UNC coach Roy Williams on Louisville postseason ban
North Carolina coach Roy Williams has been there. He has been in the same position that Louisville coach Rick Pitino found himself in on Friday, having to go before his players and tell them that they weren't going to be able to play in the NCAA tournament because of a postseason ban.
Pitino did that on Friday after Louisville decided to self-impose a postseason ban this season amid an NCAA investigation involving the use of strippers and prostitutes in the team's recruiting. Pitino has maintained that he had no knowledge of the alleged improprieties.
The NCAA investigation at Louisville, meanwhile, appeared to be fading into the background. And then the school announced the postseason ban, which instantly became the biggest story in college basketball on Friday.
Before a regularly-scheduled press conference on Friday, Williams had been following on television the story at Louisville. Williams' word to describe it: “Sad.”
“Sad, sad, sad,” Williams said. “I've been there. My first year as a head coach (at Kansas) I had to bring my team together Halloween night and tell them that the NCAA had just put us on probation, we were not going to go to the NCAA tournament.”
That was in 1988, during Williams' first months on the job at Kansas. He'd gone there from UNC, where he'd been an assistant coach under Dean Smith.
Williams grew emotional while he reflected on the postseason ban he served at Kansas, which was being punished for violations it committed under Larry Brown, who'd led the Jayhawks to the national championship several months earlier at the end of his fifth and final season.
“I had some great kids on that team that wanted to show people they could still be a pretty good basketball team without Danny Manning, Chris Piper, and it was one of the hardest meetings I've ever had,” Williams said. “So I feel for Rick (Pitino), because had two guys particularly (who) came there from Cleveland State and Drexel that wanted to see if they could be on a team that'd make a run during the tournament.
“And Rick and I talked about it for 30 seconds before the game started on Monday night and I just feel for him, having to bring that kind of message to the team.
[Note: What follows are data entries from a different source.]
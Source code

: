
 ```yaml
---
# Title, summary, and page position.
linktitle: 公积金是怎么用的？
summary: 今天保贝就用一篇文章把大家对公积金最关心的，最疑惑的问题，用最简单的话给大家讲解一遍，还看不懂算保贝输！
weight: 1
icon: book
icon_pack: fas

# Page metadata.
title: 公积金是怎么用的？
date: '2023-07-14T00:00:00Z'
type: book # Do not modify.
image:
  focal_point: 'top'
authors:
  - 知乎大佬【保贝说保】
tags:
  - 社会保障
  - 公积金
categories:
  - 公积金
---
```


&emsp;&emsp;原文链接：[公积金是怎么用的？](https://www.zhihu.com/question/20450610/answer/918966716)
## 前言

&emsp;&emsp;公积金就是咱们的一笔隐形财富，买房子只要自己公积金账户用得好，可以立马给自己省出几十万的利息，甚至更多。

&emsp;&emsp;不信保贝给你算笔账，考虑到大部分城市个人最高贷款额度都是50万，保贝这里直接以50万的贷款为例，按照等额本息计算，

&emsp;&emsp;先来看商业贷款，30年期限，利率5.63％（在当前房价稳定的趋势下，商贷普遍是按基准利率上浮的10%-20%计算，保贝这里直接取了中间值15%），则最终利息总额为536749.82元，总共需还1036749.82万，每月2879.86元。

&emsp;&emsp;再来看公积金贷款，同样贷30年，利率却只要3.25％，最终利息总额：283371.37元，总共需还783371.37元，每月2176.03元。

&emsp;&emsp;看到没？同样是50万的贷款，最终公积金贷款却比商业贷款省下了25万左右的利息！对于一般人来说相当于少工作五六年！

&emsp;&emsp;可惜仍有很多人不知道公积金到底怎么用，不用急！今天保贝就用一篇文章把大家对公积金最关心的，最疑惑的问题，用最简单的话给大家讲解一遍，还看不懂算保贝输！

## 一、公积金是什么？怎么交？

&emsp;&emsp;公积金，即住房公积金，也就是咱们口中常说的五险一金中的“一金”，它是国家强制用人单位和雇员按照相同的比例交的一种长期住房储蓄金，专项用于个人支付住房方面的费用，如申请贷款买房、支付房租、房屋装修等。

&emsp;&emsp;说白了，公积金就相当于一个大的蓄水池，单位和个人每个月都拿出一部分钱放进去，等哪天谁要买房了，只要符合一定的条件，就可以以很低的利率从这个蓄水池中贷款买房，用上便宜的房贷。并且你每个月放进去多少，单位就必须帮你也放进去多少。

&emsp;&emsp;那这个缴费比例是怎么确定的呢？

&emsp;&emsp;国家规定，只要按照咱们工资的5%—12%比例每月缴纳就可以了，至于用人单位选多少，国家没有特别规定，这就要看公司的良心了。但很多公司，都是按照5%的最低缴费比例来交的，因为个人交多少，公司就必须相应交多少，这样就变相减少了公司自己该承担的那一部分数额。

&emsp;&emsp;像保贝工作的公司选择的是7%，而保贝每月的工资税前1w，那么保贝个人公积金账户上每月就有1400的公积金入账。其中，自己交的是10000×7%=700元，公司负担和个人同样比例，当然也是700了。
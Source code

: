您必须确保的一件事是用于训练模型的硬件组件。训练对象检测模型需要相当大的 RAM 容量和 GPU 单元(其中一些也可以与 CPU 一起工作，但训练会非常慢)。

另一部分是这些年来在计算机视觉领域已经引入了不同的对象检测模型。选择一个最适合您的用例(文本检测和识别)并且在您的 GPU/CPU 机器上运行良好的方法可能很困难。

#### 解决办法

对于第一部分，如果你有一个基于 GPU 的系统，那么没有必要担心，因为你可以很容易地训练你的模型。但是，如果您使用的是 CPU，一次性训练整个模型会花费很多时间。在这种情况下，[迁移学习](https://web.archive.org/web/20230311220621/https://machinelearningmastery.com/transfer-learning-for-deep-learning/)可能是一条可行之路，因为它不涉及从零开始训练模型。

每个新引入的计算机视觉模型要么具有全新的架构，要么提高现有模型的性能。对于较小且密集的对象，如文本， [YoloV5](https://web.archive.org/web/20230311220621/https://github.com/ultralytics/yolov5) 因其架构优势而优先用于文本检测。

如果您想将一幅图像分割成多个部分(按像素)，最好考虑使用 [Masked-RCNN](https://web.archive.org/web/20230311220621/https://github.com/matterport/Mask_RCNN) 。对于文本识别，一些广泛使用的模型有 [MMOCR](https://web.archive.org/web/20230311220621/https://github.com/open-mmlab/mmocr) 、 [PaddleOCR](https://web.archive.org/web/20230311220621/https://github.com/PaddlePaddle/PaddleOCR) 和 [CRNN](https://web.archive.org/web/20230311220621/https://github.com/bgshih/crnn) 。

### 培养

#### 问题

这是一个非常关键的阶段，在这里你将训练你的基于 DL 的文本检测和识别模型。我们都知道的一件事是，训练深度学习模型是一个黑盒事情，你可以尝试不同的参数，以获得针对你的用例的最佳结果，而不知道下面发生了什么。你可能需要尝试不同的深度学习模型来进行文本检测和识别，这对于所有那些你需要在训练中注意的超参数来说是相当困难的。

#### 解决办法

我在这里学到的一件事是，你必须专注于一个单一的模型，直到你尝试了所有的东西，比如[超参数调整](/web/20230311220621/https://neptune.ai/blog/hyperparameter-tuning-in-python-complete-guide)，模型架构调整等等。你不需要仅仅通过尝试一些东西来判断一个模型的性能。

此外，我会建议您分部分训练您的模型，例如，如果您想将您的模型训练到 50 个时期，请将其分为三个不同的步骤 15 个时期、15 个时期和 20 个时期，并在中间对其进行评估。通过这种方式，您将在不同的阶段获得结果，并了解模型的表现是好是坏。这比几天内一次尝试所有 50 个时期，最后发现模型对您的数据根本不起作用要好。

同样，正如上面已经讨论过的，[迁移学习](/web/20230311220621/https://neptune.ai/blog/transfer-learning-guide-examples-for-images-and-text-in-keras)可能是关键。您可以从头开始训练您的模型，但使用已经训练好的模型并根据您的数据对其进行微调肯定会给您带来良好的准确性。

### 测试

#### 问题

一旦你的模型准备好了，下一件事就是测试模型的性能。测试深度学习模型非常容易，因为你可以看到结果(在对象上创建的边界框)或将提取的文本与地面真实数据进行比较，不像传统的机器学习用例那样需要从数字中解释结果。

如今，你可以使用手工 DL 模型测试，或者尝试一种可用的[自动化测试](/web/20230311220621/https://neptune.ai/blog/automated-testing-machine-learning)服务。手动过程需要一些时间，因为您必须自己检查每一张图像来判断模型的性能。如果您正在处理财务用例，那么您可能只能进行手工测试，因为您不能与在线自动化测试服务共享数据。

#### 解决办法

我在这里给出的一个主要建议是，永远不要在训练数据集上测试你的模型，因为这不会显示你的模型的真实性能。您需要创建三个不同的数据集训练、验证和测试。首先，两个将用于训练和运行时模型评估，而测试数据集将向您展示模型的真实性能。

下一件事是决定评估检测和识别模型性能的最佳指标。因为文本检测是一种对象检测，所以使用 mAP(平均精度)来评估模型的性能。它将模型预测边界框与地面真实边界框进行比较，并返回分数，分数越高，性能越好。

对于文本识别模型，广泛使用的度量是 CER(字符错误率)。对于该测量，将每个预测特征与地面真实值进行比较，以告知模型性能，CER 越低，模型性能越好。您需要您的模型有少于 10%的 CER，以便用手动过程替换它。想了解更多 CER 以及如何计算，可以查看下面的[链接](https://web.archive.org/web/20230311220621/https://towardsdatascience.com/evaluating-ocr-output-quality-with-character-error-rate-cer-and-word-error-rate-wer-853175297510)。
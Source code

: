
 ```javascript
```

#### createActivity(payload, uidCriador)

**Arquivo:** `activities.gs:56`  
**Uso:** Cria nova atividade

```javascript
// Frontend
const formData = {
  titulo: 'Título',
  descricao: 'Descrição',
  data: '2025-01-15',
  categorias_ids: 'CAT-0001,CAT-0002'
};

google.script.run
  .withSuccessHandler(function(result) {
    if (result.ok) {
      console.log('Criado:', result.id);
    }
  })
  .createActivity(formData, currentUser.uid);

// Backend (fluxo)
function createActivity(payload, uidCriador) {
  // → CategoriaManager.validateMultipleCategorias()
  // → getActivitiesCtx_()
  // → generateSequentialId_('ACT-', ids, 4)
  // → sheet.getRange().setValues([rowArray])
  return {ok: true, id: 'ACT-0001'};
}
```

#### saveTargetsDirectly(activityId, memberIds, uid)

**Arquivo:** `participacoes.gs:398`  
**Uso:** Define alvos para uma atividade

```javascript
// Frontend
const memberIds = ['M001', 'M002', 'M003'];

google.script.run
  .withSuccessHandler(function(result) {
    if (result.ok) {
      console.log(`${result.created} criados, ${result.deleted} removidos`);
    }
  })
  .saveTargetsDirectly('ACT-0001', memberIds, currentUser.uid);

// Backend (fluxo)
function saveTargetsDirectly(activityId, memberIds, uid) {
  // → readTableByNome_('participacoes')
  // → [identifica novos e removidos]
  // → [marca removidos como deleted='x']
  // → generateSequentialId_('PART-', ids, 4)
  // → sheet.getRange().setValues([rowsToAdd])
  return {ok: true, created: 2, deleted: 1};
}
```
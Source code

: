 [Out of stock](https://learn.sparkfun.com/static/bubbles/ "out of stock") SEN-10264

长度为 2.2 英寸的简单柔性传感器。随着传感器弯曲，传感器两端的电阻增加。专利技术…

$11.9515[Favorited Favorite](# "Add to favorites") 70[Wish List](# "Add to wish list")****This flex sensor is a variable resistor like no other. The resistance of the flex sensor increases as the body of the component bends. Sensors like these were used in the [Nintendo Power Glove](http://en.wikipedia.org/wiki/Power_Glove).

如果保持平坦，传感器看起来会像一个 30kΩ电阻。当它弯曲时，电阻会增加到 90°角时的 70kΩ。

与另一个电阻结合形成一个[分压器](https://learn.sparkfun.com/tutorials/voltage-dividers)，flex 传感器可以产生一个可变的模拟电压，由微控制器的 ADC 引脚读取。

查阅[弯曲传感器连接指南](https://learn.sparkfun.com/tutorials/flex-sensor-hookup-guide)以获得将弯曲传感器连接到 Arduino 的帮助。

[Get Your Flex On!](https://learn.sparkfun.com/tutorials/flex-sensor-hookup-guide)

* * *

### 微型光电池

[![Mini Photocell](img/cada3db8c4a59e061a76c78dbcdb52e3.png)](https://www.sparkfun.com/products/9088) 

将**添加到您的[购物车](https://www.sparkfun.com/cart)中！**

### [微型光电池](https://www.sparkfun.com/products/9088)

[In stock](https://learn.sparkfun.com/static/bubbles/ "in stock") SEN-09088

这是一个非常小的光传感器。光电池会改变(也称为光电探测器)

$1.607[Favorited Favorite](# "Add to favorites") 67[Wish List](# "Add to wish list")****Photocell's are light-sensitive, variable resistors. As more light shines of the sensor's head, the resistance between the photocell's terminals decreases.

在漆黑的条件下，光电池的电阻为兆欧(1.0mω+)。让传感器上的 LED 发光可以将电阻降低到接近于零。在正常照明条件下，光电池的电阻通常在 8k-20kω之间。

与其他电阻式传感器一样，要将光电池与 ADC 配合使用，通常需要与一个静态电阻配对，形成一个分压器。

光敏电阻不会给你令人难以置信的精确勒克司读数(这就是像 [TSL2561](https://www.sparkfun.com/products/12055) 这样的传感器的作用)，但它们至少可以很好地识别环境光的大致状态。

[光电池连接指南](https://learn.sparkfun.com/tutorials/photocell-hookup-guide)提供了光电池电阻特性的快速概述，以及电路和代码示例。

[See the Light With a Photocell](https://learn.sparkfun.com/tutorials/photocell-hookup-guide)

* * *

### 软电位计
I feel for those kids. It's just like I say – it's one of the saddest things.”
One of the final highlights of Louisville's season, it turns out, could be its 71-65 victory against UNC last Monday night. The victory moved the Cardinals into second place in the ACC, and they looked like a team that would contend for the ACC tournament championship and one that could be a factor in the NCAA tournament, as well.
But now the Cardinals won't have that chance. The news was especially difficult given that Louisville's two best players, Damion Lee and Trey Lewis, are seniors who transferred into the program after last season but before the revelations emerged of potential violations. Lee and Lewis had never played in the NCAA tournament, and they won't have the chance now.
Williams on Friday easily recalled members of his first Kansas team who missed out on the tournament that season. There was Milt Newton, a senior and captain of Williams' first team. Newton is now the general manager of the Minnesota Timberwolves.
There was Kevin Pritchard, now the general manager of the Indiana Pacers. And Mark Randall, who in 1991 became the Chicago Bulls' first round draft pick. Pritchard and Randall, at least, had a chance to get back to the NCAA tournament, and they did.
Lee and Lewis, the two Louisville seniors, won't have that opportunity.
“It's a hard, hard meeting, and it's frustrating,” Willisams said of having to tell a team that it wouldn't play in the postseason.
What transpired at Louisville on Friday reminded Williams of UNC's own NCAA troubles. The school continues to go through the slow-moving NCAA investigative process, and the conclusion of the case at UNC still could be six months away, or more.
“It's frustrating for me right now because I'm so disappointed that we don't have any finalization to our thing,” Williams said. “I'm very relieved or cautiously relieved or whatever you want to put it – I don't care. I'm to the point that I don't really care what anybody else thinks what I say.
“But I say cautiously relieved … that we have no allegations in men's basketball. But still, we've been punished for three years already. I wish there was some way that there could be a speedier (resolution) but our people are trying to do the best they can do.
“The NCAA's probably doing things the way they do them. And it's been very frustrating for me. But the gist of this whole conversation should be what I feel for Louisville's players and coaches that didn't have anything to do with that.”